Taylor expansion of $\sqrt{n-k}$

Question

I am reading a paper which casually assumes the asymptotic $\sqrt{n-k} \simeq \sqrt{n}-\frac{k}{2\sqrt{n}}$. This expression is what Wolfram calls Taylor expansion at infinity and from what I understand we work with $\sqrt{x-k}=\sqrt{x}\cdot \sqrt{1-k/x}$ and then we proceed on doing the Taylor expansion. My problem is that we also cannot do Taylor expansion near zero because said function is not differentiable there.
Another point is: do the Taylor expansion near point $1$ for $\sqrt{x}$ so that $$\sqrt{x}\sqrt{1-k/x} = \sqrt{x} - \frac{k}{2\sqrt{x}} - \frac{k^2}{8x^{3/2}}\frac{1}{\xi^{3/2}},$$ where $\xi$ as in Legendre residual form (between $1-k/x$ and $1$). We can then deduce that $\sqrt{n-k}\leq \sqrt{n}-k/2\sqrt{n},$ but what about the lower bound?
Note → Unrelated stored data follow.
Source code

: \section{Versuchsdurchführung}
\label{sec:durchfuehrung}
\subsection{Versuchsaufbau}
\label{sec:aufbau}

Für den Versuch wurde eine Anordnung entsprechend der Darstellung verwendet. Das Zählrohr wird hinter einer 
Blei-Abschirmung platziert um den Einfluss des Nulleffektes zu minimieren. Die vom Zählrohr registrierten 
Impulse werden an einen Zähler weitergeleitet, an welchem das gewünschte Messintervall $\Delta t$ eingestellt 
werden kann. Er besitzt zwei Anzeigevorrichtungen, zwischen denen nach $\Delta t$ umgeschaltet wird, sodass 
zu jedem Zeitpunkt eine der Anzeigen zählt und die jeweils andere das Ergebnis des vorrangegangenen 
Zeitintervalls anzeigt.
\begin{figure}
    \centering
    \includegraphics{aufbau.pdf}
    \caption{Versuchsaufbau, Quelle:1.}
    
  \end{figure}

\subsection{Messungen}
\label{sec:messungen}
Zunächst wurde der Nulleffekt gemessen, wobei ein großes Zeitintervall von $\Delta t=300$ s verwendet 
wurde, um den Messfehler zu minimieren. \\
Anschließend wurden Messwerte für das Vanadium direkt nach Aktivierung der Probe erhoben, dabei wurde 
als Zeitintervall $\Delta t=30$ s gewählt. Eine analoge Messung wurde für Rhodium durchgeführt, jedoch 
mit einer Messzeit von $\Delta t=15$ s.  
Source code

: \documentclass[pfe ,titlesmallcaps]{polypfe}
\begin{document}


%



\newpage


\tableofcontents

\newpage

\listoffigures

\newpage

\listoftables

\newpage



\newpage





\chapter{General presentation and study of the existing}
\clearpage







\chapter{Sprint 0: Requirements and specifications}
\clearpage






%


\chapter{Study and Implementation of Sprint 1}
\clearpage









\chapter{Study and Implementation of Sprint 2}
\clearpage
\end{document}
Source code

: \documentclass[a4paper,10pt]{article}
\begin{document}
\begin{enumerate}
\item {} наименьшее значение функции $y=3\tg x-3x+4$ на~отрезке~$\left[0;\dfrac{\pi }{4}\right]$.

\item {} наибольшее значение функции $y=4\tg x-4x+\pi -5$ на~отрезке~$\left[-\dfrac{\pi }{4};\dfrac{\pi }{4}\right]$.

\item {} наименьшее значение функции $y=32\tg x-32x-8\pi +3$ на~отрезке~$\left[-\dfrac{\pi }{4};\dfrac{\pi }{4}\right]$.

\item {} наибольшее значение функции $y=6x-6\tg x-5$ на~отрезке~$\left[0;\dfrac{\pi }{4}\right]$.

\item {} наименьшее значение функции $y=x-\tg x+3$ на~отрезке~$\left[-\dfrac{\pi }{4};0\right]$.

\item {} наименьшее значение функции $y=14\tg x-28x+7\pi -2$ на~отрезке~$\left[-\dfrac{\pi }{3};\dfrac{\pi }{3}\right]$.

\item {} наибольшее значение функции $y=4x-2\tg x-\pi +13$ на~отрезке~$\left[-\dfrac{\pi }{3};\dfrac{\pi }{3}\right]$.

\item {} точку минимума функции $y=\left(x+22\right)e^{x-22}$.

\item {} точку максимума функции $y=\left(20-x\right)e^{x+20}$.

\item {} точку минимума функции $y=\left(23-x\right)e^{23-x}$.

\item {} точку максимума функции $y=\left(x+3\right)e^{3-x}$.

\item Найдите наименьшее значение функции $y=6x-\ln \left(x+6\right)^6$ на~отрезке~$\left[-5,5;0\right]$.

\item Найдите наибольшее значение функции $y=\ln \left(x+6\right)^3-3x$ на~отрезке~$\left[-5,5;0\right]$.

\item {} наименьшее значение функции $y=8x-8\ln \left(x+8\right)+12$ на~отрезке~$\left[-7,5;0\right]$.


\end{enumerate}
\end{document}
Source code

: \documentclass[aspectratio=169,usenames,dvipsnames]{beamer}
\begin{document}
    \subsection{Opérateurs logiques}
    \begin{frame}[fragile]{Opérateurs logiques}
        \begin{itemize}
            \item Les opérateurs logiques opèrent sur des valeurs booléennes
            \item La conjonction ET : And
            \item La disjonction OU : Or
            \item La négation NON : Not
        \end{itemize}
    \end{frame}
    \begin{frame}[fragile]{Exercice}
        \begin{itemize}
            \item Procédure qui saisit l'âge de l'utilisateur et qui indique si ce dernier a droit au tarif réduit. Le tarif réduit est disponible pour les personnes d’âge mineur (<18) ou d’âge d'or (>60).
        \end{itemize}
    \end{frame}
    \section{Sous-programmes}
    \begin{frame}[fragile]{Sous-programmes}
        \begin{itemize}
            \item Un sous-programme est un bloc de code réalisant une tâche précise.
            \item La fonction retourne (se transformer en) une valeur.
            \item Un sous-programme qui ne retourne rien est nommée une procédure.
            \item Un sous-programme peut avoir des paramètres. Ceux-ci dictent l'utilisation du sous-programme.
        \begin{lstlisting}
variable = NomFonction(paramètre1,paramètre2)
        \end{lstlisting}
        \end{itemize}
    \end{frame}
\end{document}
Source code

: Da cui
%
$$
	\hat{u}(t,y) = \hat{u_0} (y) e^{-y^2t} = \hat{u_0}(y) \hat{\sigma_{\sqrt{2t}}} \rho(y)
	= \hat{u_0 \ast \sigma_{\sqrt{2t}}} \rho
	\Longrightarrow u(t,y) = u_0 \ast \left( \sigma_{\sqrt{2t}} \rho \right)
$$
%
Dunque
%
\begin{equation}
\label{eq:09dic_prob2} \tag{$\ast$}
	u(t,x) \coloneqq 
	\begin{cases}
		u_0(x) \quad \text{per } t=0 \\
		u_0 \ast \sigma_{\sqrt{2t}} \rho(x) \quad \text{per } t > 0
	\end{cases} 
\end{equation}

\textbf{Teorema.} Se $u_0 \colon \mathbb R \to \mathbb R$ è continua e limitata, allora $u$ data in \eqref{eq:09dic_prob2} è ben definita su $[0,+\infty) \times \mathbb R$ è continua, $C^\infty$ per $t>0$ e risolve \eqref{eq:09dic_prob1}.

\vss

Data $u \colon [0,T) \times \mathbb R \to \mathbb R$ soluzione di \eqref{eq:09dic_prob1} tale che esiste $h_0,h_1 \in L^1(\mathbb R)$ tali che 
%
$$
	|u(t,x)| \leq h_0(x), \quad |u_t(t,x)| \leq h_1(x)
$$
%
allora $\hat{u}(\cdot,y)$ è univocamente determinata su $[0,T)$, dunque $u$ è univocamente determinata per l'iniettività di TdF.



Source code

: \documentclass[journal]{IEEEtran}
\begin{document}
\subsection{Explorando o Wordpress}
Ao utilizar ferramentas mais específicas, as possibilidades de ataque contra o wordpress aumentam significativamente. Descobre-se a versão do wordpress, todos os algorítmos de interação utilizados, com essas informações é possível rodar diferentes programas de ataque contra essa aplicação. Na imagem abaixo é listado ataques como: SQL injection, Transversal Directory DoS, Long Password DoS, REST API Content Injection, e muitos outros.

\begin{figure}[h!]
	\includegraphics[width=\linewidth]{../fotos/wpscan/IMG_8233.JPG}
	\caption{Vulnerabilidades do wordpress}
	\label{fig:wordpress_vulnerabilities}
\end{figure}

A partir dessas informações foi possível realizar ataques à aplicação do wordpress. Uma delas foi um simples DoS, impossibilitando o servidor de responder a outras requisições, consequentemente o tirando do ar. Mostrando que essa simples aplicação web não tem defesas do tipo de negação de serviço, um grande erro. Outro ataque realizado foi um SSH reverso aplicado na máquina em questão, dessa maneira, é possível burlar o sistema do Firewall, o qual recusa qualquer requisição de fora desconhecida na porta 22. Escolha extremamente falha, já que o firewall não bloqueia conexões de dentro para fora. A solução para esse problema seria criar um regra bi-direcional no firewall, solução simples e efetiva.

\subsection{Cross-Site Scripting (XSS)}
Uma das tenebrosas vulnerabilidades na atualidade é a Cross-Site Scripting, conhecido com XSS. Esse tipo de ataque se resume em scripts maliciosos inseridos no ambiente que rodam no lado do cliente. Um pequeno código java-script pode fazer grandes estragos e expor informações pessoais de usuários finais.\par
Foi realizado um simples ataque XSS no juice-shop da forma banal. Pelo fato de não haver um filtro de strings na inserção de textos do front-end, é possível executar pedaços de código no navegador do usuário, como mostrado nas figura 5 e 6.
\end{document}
Is there a way to fix an inequality relating the remainder and the second term of the above expansion?
My real question, is how to use the aforementioned fact in order to get a result of the form $$\sqrt{x-1/2}\geq \sqrt{x}\left(1-\frac{4}{x}\right).$$ The first two terms of $\sqrt{x-1/2}$ in the above expansion should be $\sqrt{x}-\frac{1}{4\sqrt{x}},$ so the remainder term should be $\geq -\frac{15}{4\sqrt{x}}$ or something.

Answer 1

If you want to show that $\sqrt{x-1/2}\geq \sqrt{x}\left(1-\frac{4}{x}\right),$

the following argument is simpler than bounding Taylor series terms:

(a) for $\frac12\le x<4$: $\sqrt{x-1/2}\geq0\gt \sqrt{x}\left(1-\frac{4}{x}\right);$

(b) for $x>\frac{32}{15}, \frac{15}2>\frac{16}x,$ so $x-\frac12>x-8+\frac{16}x=x(1-\frac4x)^2, $ so $\sqrt{x-1/2}>\sqrt x(1-\frac4x);$

so we have shown $\sqrt{x-1/2}>\sqrt x\left(1-\frac4x\right)$ for all $x$ where $\sqrt{x-1/2}$ is defined.